Although creating the world light for the piston strut the other day gave a nice finish with a bit of reflectivity and the ability to combine and display those different materials, I still wasn’t happy with the so called metallic finish.

I’ll leave that piece as is and start work on another part of the arm for my side robot project, knowing that if I successfully find a technique for the look I’m after I will be able to replicate it over the new parts of the body.

Today I have worked on the piston head, the second part of the arm. It was fairly easy to create the starting model, a cylinder, then push in the center, use another polygonal solid cylinder to punch the holes out of the main section, and then model the curved joint area with a handbuilt shape, extruded from a starting cylinder.

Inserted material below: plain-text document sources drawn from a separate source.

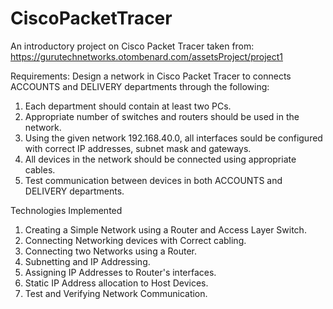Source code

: # CiscoPacketTracer
An introductory project on Cisco Packet Tracer taken from: https://gurutechnetworks.otombenard.com/assetsProject/project1

Requirements:
Design a network in  Cisco Packet Tracer to connects ACCOUNTS and DELIVERY departments through the following:
1) Each department should contain at least two PCs.
2) Appropriate number of  switches and  routers should be used in the network.
3) Using the given network 192.168.40.0, all interfaces sould be configured with correct IP addresses, subnet mask and gateways.
4) All devices in the network should be connected using appropriate cables.
5) Test communication between devices in both ACCOUNTS and DELIVERY departments.

Technologies Implemented
1) Creating a Simple Network using a Router and Access Layer Switch.
2) Connecting Networking devices with Correct cabling.
3) Connecting two Networks using a Router.
4) Subnetting and IP Addressing.
5) Assigning IP Addresses to Router's interfaces.
6) Static IP Address allocation to Host Devices.
7) Test and Verifying Network Communication.
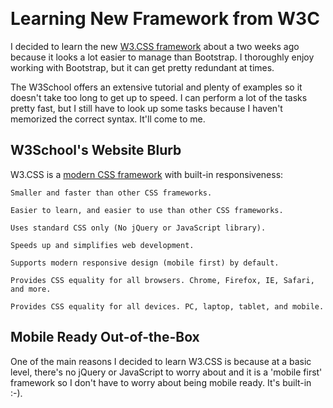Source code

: ​
# Learning New Framework from W3C

I decided to learn the new [W3.CSS framework](http://www.w3schools.com/w3css/) about a two weeks ago because it looks a lot easier to manage than Bootstrap.  I thoroughly enjoy working with Bootstrap, but it can get pretty redundant at times.

The W3School offers an extensive tutorial and plenty of examples so it doesn't take too long to get up to speed.  I can perform a lot of the tasks pretty fast, but I still have to look up some tasks because I haven't memorized the correct syntax.  It'll come to me.

## W3School's Website Blurb

W3.CSS is a [modern CSS framework](http://www.w3schools.com/w3css/) with built-in responsiveness:

    Smaller and faster than other CSS frameworks.

    Easier to learn, and easier to use than other CSS frameworks.

    Uses standard CSS only (No jQuery or JavaScript library).

    Speeds up and simplifies web development.

    Supports modern responsive design (mobile first) by default.

    Provides CSS equality for all browsers. Chrome, Firefox, IE, Safari, and more.

    Provides CSS equality for all devices. PC, laptop, tablet, and mobile.

## Mobile Ready Out-of-the-Box

One of the main reasons I decided to learn W3.CSS is because at a basic level, there's no jQuery or JavaScript to worry about and it is a 'mobile first' framework so I don't have to worry about being mobile ready.  It's built-in :-).


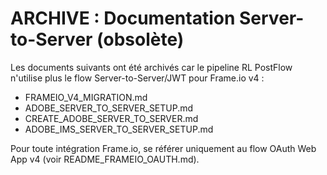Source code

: # ARCHIVE : Documentation Server-to-Server (obsolète)

Les documents suivants ont été archivés car le pipeline RL PostFlow n'utilise plus le flow Server-to-Server/JWT pour Frame.io v4 :

- FRAMEIO_V4_MIGRATION.md
- ADOBE_SERVER_TO_SERVER_SETUP.md
- CREATE_ADOBE_SERVER_TO_SERVER.md
- ADOBE_IMS_SERVER_TO_SERVER_SETUP.md

Pour toute intégration Frame.io, se référer uniquement au flow OAuth Web App v4 (voir README_FRAMEIO_OAUTH.md).
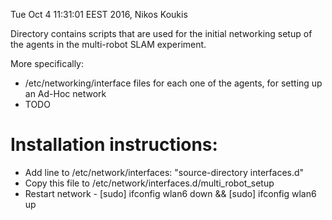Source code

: Tue Oct 4 11:31:01 EEST 2016, Nikos Koukis

Directory contains scripts that are used for the initial networking setup of
the agents in the multi-robot SLAM experiment.

More specifically:
- /etc/networking/interface files for each one of the agents, for setting up
    an Ad-Hoc network
- TODO


# Installation instructions:

- Add line to /etc/network/interfaces: "source-directory interfaces.d"
- Copy this file to /etc/network/interfaces.d/multi_robot_setup
- Restart network - [sudo] ifconfig wlan6 down && [sudo] ifconfig wlan6 up

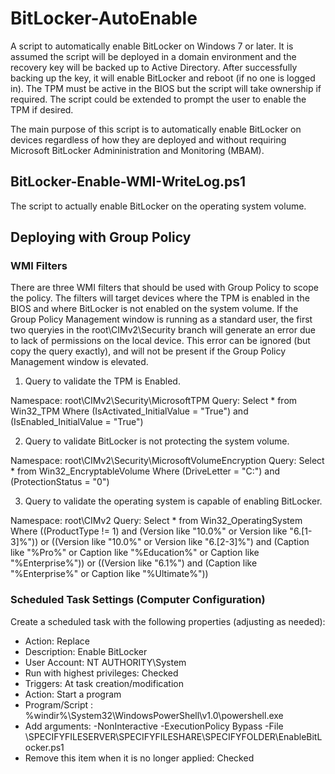 # BitLocker-AutoEnable
A script to automatically enable BitLocker on Windows 7 or later. It is assumed the script will be deployed in a domain environment and the recovery key will be backed up to Active Directory. After successfully backing up the key, it will enable BitLocker and reboot (if no one is logged in). The TPM must be active in the BIOS but the script will take ownership if required. The script could be extended to prompt the user to enable the TPM if desired.

The main purpose of this script is to automatically enable BitLocker on devices regardless of how they are deployed and without requiring Microsoft BitLocker Admininistration and Monitoring (MBAM).

## BitLocker-Enable-WMI-WriteLog.ps1
The script to actually enable BitLocker on the operating system volume.

## Deploying with Group Policy

### WMI Filters
There are three WMI filters that should be used with Group Policy to scope the policy. The filters will target devices where the TPM is enabled in the BIOS and where BitLocker is not enabled on the system volume. If the Group Policy Management window is running as a standard user, the first two queryies in the root\CIMv2\Security branch will generate an error due to lack of permissions on the local device. This error can be ignored (but copy the query exactly), and will not be present if the Group Policy Management window is elevated.

1. Query to validate the TPM is Enabled.

Namespace: root\CIMv2\Security\MicrosoftTPM
Query: Select * from Win32_TPM Where (IsActivated_InitialValue = "True") and (IsEnabled_InitialValue = "True")

2. Query to validate BitLocker is not protecting the system volume.

Namespace: root\CIMv2\Security\MicrosoftVolumeEncryption Query: Select * from Win32_EncryptableVolume Where (DriveLetter = "C:") and (ProtectionStatus = "0")

3. Query to validate the operating system is capable of enabling BitLocker.

Namespace: root\CIMv2 Query: Select * from Win32_OperatingSystem Where ((ProductType != 1) and (Version like "10.0%" or Version like "6.[1-3]%")) or ((Version like "10.0%" or Version like "6.[2-3]%") and (Caption like "%Pro%" or Caption like "%Education%" or Caption like "%Enterprise%")) or ((Version like "6.1%") and (Caption like "%Enterprise%" or Caption like "%Ultimate%"))

### Scheduled Task Settings (Computer Configuration)
Create a scheduled task with the following properties (adjusting as needed):
* Action: Replace
* Description: Enable BitLocker
* User Account: NT AUTHORITY\System
* Run with highest privileges: Checked
* Triggers: At task creation/modification
* Action: Start a program
 * Program/Script : %windir%\System32\WindowsPowerShell\v1.0\powershell.exe
 * Add arguments: -NonInteractive -ExecutionPolicy Bypass -File \\SPECIFYFILESERVER\SPECIFYFILESHARE\SPECIFYFOLDER\EnableBitLocker.ps1
* Remove this item when it is no longer applied: Checked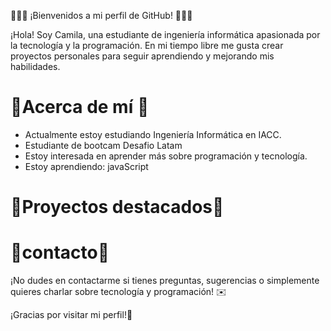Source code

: 💐💐💐 ¡Bienvenidos a mi perfil de GitHub! 💐💐💐

¡Hola! Soy Camila, una estudiante de ingeniería informática apasionada por la tecnología y la programación. En mi tiempo libre me gusta crear proyectos personales para seguir aprendiendo y mejorando mis habilidades.

# 🌸Acerca de mí 🌸

* Actualmente estoy estudiando Ingeniería Informática en IACC.
* Estudiante de bootcam Desafio Latam
* Estoy interesada en aprender más sobre programación y tecnología.
* Estoy aprendiendo: javaScript

# 🌷Proyectos destacados🌷

# 🌻contacto🌻

¡No dudes en contactarme si tienes preguntas, sugerencias o simplemente quieres charlar sobre tecnología y programación! ✉️

¡Gracias por visitar mi perfil!🌼
 
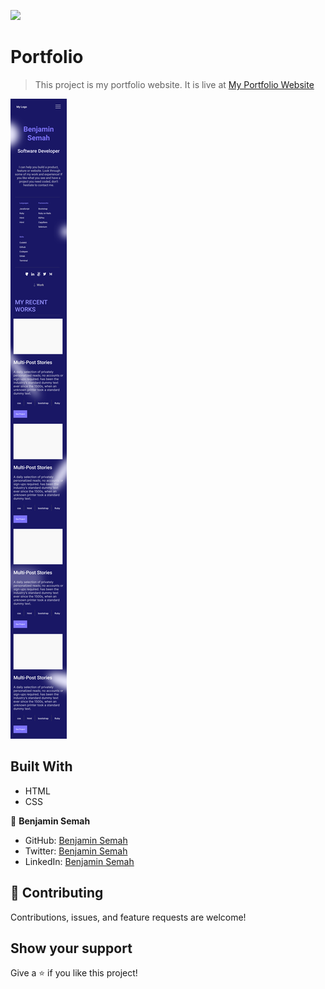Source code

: ![](https://img.shields.io/badge/Microverse-blueviolet)

# Portfolio

> This project is my portfolio website. It is live at 
> [My Portfolio Website](https://benjaminsemah.github.io/Portfolio/)

![screenshot](./assets/appMobileVersion.png)

## Built With

- HTML
- CSS


👤 **Benjamin Semah**

- GitHub: [Benjamin Semah](https://github.com/BenjaminSemah)
- Twitter: [Benjamin Semah](https://twitter.com/BenjaminSemah)
- LinkedIn: [Benjamin Semah](https://www.linkedin.com/in/benjaminsemah/)


## 🤝 Contributing

Contributions, issues, and feature requests are welcome!

## Show your support

Give a ⭐️ if you like this project!
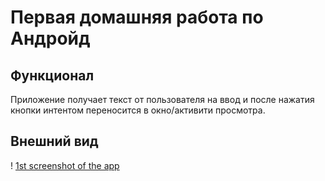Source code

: # Первая домашняя работа по Андройд
## Функционал
Приложение получает текст от пользователя на ввод и после нажатия кнопки интентом переносится в окно/активити просмотра.
## Внешний вид
! [1st screenshot of the app](https://github.com/AlexVenem/Android-HSE/blob/master-lab1/app/1-1%20Android.png)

Eventually I discovered a tutorial for a steel finish on a model, that was in the same version as my MAYA (it seems to have changed tools and methods for achieving this a LOT over the years) so it was essential to find one on the 2013 build. It had images so I could see what it meant by a metallic finish, again something to watch as what a few of the guys giving tutorials mean by metal finish is not what I wanted!

And although it took longer than it should have, MAYA hiding menus and click points again, especially when trying to find the connection editor (click on the arrow between nodes in the hypershader) I am really pleased with the results.

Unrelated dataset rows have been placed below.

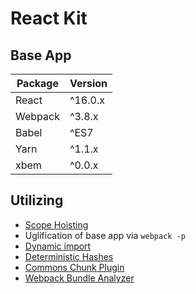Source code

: # React Kit

## Base App

| Package       | Version     |
| ------------- |-------------|
| React         | ^16.0.x     |
| Webpack       | ^3.8.x      |
| Babel         | ^ES7        |
| Yarn          | ^1.1.x      |
| xbem          | ^0.0.x      |

## Utilizing

* [Scope Hoisting](https://github.com/dangodev/webpack-optimize-sample-project/tree/master/1-scope-hoisting)
* Uglification of base app via `webpack -p`
* [Dynamic import](https://github.com/dangodev/webpack-optimize-sample-project/tree/master/3-dynamic-import)
* [Deterministic Hashes](https://github.com/dangodev/webpack-optimize-sample-project/tree/master/4-deterministic-hashes)
* [Commons Chunk Plugin](https://github.com/dangodev/webpack-optimize-sample-project/tree/master/5-commons-chunk)
* [Webpack Bundle Analyzer](https://github.com/dangodev/webpack-optimize-sample-project/tree/master/7-webpack-bundle-analyzer)
#
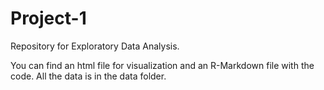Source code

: # Project-1
Repository for Exploratory Data Analysis.

You can find an html file for visualization and an R-Markdown file with the code. All the data is in the data folder.

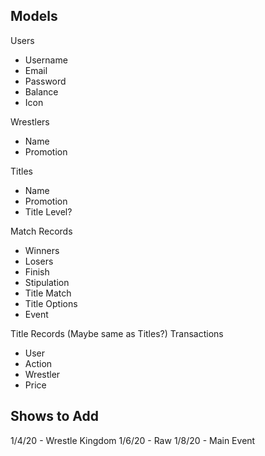 ## Models

Users

- Username
- Email
- Password
- Balance
- Icon

Wrestlers

- Name
- Promotion

Titles

- Name
- Promotion
- Title Level?

Match Records

- Winners
- Losers
- Finish
- Stipulation
- Title Match
- Title Options
- Event

Title Records (Maybe same as Titles?)
Transactions

- User
- Action
- Wrestler
- Price

## Shows to Add

1/4/20 - Wrestle Kingdom
1/6/20 - Raw
1/8/20 - Main Event

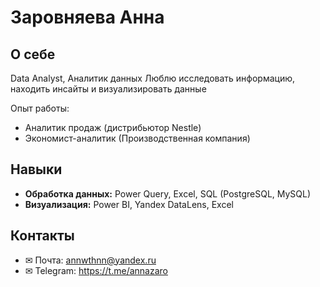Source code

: # Заровняева Анна

## О себе
Data Analyst, Аналитик данных 
Люблю исследовать информацию, находить инсайты и визуализировать данные


Опыт работы: 
- Аналитик продаж (дистрибьютор Nestle)
- Экономист-аналитик (Производственная компания)
  

## Навыки
- **Обработка данных:** Power Query, Excel, SQL (PostgreSQL, MySQL)  
- **Визуализация:** Power BI, Yandex DataLens, Excel  

## Контакты
- ✉ Почта: annwthnn@yandex.ru
- ✉ Telegram: https://t.me/annazaro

it looks excellent, and because it saves it as a node (like a style sheet in MAYA) you can click and apply to every bit you want to look like steel, cool..

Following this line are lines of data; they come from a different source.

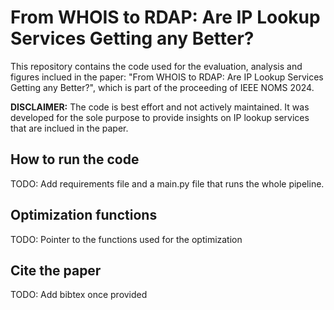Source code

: # From WHOIS to RDAP: Are IP Lookup Services Getting any Better?

This repository contains the code used for the evaluation, analysis and figures inclued in the paper: "From WHOIS to RDAP: Are IP Lookup Services Getting any Better?", which is part of the proceeding of IEEE NOMS 2024.

**DISCLAIMER:** The code is best effort and not actively maintained. It was developed for the sole purpose to provide insights on IP lookup services that are inclued in the paper.

## How to run the code
TODO: Add requirements file and a main.py file that runs the whole pipeline.

## Optimization functions
TODO: Pointer to the functions used for the optimization

## Cite the paper
TODO: Add bibtex once provided
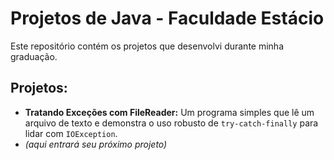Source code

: # Projetos de Java - Faculdade Estácio

Este repositório contém os projetos que desenvolvi durante minha graduação.

## Projetos:

- **Tratando Exceções com FileReader:** Um programa simples que lê um arquivo de texto e demonstra o uso robusto de `try-catch-finally` para lidar com `IOException`.
- *(aqui entrará seu próximo projeto)*
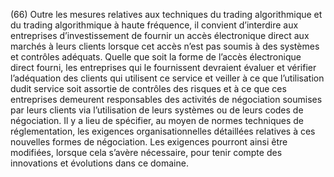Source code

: (66) Outre les mesures relatives aux techniques du trading algorithmique et du trading algorithmique à haute fréquence, il convient d’interdire aux entreprises d’investissement de fournir un accès électronique direct aux marchés à leurs clients lorsque cet accès n’est pas soumis à des systèmes et contrôles adéquats. Quelle que soit la forme de l’accès électronique direct fourni, les entreprises qui le fournissent devraient évaluer et vérifier l’adéquation des clients qui utilisent ce service et veiller à ce que l’utilisation dudit service soit assortie de contrôles des risques et à ce que ces entreprises demeurent responsables des activités de négociation soumises par leurs clients via l’utilisation de leurs systèmes ou de leurs codes de négociation. Il y a lieu de spécifier, au moyen de normes techniques de réglementation, les exigences organisationnelles détaillées relatives à ces nouvelles formes de négociation. Les exigences pourront ainsi être modifiées, lorsque cela s’avère nécessaire, pour tenir compte des innovations et évolutions dans ce domaine.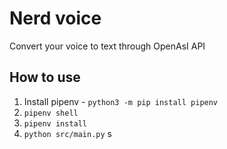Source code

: # Nerd voice

Convert your voice to text through OpenAsI API

## How to use
1. Install pipenv - `python3 -m pip install pipenv`
1. `pipenv shell`
1. `pipenv install`
1. `python src/main.py`
s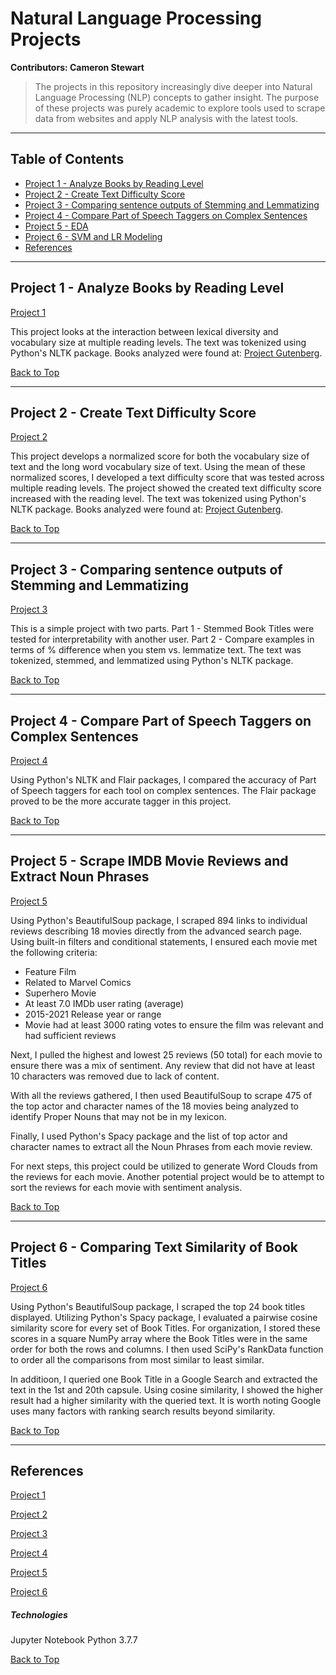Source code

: 
<a name="BackToTop"></a>


# Natural Language Processing Projects

**Contributors: Cameron Stewart**

>The projects in this repository increasingly dive deeper into Natural Language Processing (NLP) concepts to gather insight. The purpose of these projects was purely academic to explore tools used to scrape data from websites and apply NLP analysis with the latest tools.

---

## Table of Contents
- [Project 1 - Analyze Books by Reading Level](#P1)
- [Project 2 - Create Text Difficulty Score](#P2)
- [Project 3 - Comparing sentence outputs of Stemming and Lemmatizing](#P3)
- [Project 4 - Compare Part of Speech Taggers on Complex Sentences](#P4)
- [Project 5 - EDA](#P5)
- [Project 6 - SVM and LR Modeling](#P6)
- [References](#References)

---

<a name="P1"></a>

## Project 1 - Analyze Books by Reading Level

[Project 1](../main/Project%201/Project_1.ipynb)

This project looks at the interaction between lexical diversity and vocabulary size at multiple reading levels. The text was tokenized using Python's NLTK package. Books analyzed were found at: [Project Gutenberg](http://www.gutenberg.org/ebooks/bookshelf/215).

[Back to Top](#BackToTop)

---

<a name="P2"></a>

## Project 2 - Create Text Difficulty Score

[Project 2](../main/Project%202/Project_2.ipynb)

This project develops a normalized score for both the vocabulary size of text and the long word vocabulary size of text. Using the mean of these normalized scores, I developed a text difficulty score that was tested across multiple reading levels. The project showed the created text difficulty score increased with the reading level. The text was tokenized using Python's NLTK package. Books analyzed were found at: [Project Gutenberg](http://www.gutenberg.org/ebooks/bookshelf/215).

[Back to Top](#BackToTop)

---

<a name="P3"></a>

## Project 3 - Comparing sentence outputs of Stemming and Lemmatizing

[Project 3](../main/Project%203/Project_3.ipynb)

This is a simple project with two parts. Part 1 - Stemmed Book Titles were tested for interpretability with another user. Part 2 - Compare examples in terms of % difference when you stem vs. lemmatize text. The text was tokenized, stemmed, and lemmatized using Python's NLTK package.

[Back to Top](#BackToTop)

---

<a name="P4"></a>

## Project 4 - Compare Part of Speech Taggers on Complex Sentences

[Project 4](../main/Project%204/Project_4.ipynb)

Using Python's NLTK and Flair packages, I compared the accuracy of Part of Speech taggers for each tool on complex sentences. The Flair package proved to be the more accurate tagger in this project.

[Back to Top](#BackToTop)

---

<a name="P5"></a>

## Project 5 - Scrape IMDB Movie Reviews and Extract Noun Phrases

[Project 5](../main/Project%205/Project_5.ipynb)

Using Python's BeautifulSoup package, I scraped 894 links to individual reviews describing 18 movies directly from the advanced search page. Using built-in filters and conditional statements, I ensured each movie met the following criteria:

- Feature Film
- Related to Marvel Comics
- Superhero Movie
- At least 7.0 IMDb user rating (average)
- 2015-2021 Release year or range
- Movie had at least 3000 rating votes to ensure the film was relevant and had sufficient reviews

Next, I pulled the highest and lowest 25 reviews (50 total) for each movie to ensure there was a mix of sentiment. Any review that did not have at least 10 characters was removed due to lack of content.

With all the reviews gathered, I then used BeautifulSoup to scrape 475 of the top actor and character names of the 18 movies being analyzed to identify Proper Nouns that may not be in my lexicon.

Finally, I used Python's Spacy package and the list of top actor and character names to extract all the Noun Phrases from each movie review.

For next steps, this project could be utilized to generate Word Clouds from the reviews for each movie. Another potential project would be to attempt to sort the reviews for each movie with sentiment analysis.

[Back to Top](#BackToTop)

---

<a name="P6"></a>

## Project 6 - Comparing Text Similarity of Book Titles

[Project 6](../main/Project%206/Project_6.ipynb)

Using Python's BeautifulSoup package, I scraped the top 24 book titles displayed. Utilizing Python's Spacy package, I evaluated a pairwise cosine similarity score for every set of Book Titles. For organization, I stored these scores in a square NumPy array where the Book Titles were in the same order for both the rows and columns. I then used SciPy's RankData function to order all the comparisons from most similar to least similar.

In additioon, I queried one Book Title in a Google Search and extracted the text in the 1st and 20th capsule. Using cosine similarity, I showed the higher result had a higher similarity with the queried text. It is worth noting Google uses many factors with ranking search results beyond similarity.

[Back to Top](#BackToTop)

---

<a name="References"></a>

## References

[Project 1](../main/Project%201/Project_1.ipynb)

[Project 2](../main/Project%202/Project_2.ipynb)

[Project 3](../main/Project%203/Project_3.ipynb)

[Project 4](../main/Project%204/Project_4.ipynb)

[Project 5](../main/Project%205/Project_5.ipynb)

[Project 6](../main/Project%206/Project_6.ipynb)


##### Technologies

Jupyter Notebook 
Python 3.7.7

[Back to Top](#BackToTop)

This is the link to the best tutorial I have found…

These are all really useful things to keep going over, because a robot with hard lines and finish should be easier to create than the bird I will work on over this module and then finish in my Masters project itself next year, it’s all about pushing, pulling and then refining shapes using edge loops or single vertices.

I know that MAYA is not a programme that you can dip in and out of if you want to be efficient and make the best models you can.